■ **Records provided**:
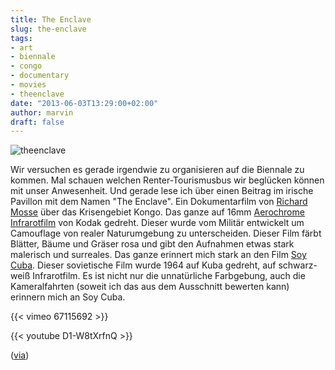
 ```yaml
---
title: The Enclave
slug: the-enclave
tags:
- art
- biennale
- congo
- documentary
- movies
- theenclave
date: "2013-06-03T13:29:00+02:00"
author: marvin
draft: false
---
```

![theenclave](/images/theenclave.jpg)

Wir versuchen es gerade irgendwie zu organisieren auf die Biennale zu
kommen. Mal schauen welchen Renter-Tourismusbus wir beglücken können mit
unser Anwesenheit. Und gerade lese ich über einen Beitrag im irische
Pavillon mit dem Namen "The Enclave". Ein Dokumentarfilm von [Richard
Mosse](http://www.richardmosse.com/) über das Krisengebiet Kongo. Das
ganze auf 16mm
[Aerochrome](http://www.thephoblographer.com/2013/01/30/what-is-kodak-aerochrome-a-beginners-guide-to-the-confusion-of-lomochrome-purple/)
[Infrarotfilm](https://de.wikipedia.org/wiki/Infrarotfilm) von Kodak
gedreht. Dieser wurde vom Militär entwickelt um Camouflage von realer
Naturumgebung zu unterscheiden. Dieser Film färbt Blätter, Bäume und
Gräser rosa und gibt den Aufnahmen etwas stark malerisch und surreales.
Das ganze erinnert mich stark an den Film [Soy
Cuba](https://en.wikipedia.org/wiki/I_Am_Cuba). Dieser sovietische Film
wurde 1964 auf Kuba gedreht, auf schwarz-weiß Infrarotfilm. Es ist nicht
nur die unnatürliche Farbgebung, auch die Kameralfahrten (soweit ich das
aus dem Ausschnitt bewerten kann) erinnern mich an Soy Cuba.

{{< vimeo 67115692 >}}

{{< youtube D1-W8tXrfnQ >}}

([via](http://petapixel.com/2013/06/02/the-enclave-a-powerful-documentary-on-the-congo-shot-entirely-on-infrared-film/))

■ **What to produce**: In the data above, find the line with "Naturumgebung zu unterscheiden." and the line with "Das ganze erinnert". Retype both, plus every line between them, exactly.

■ **Reply**:
Naturumgebung zu unterscheiden. Dieser Film färbt Blätter, Bäume und
Gräser rosa und gibt den Aufnahmen etwas stark malerisch und surreales.
Das ganze erinnert mich stark an den Film [Soy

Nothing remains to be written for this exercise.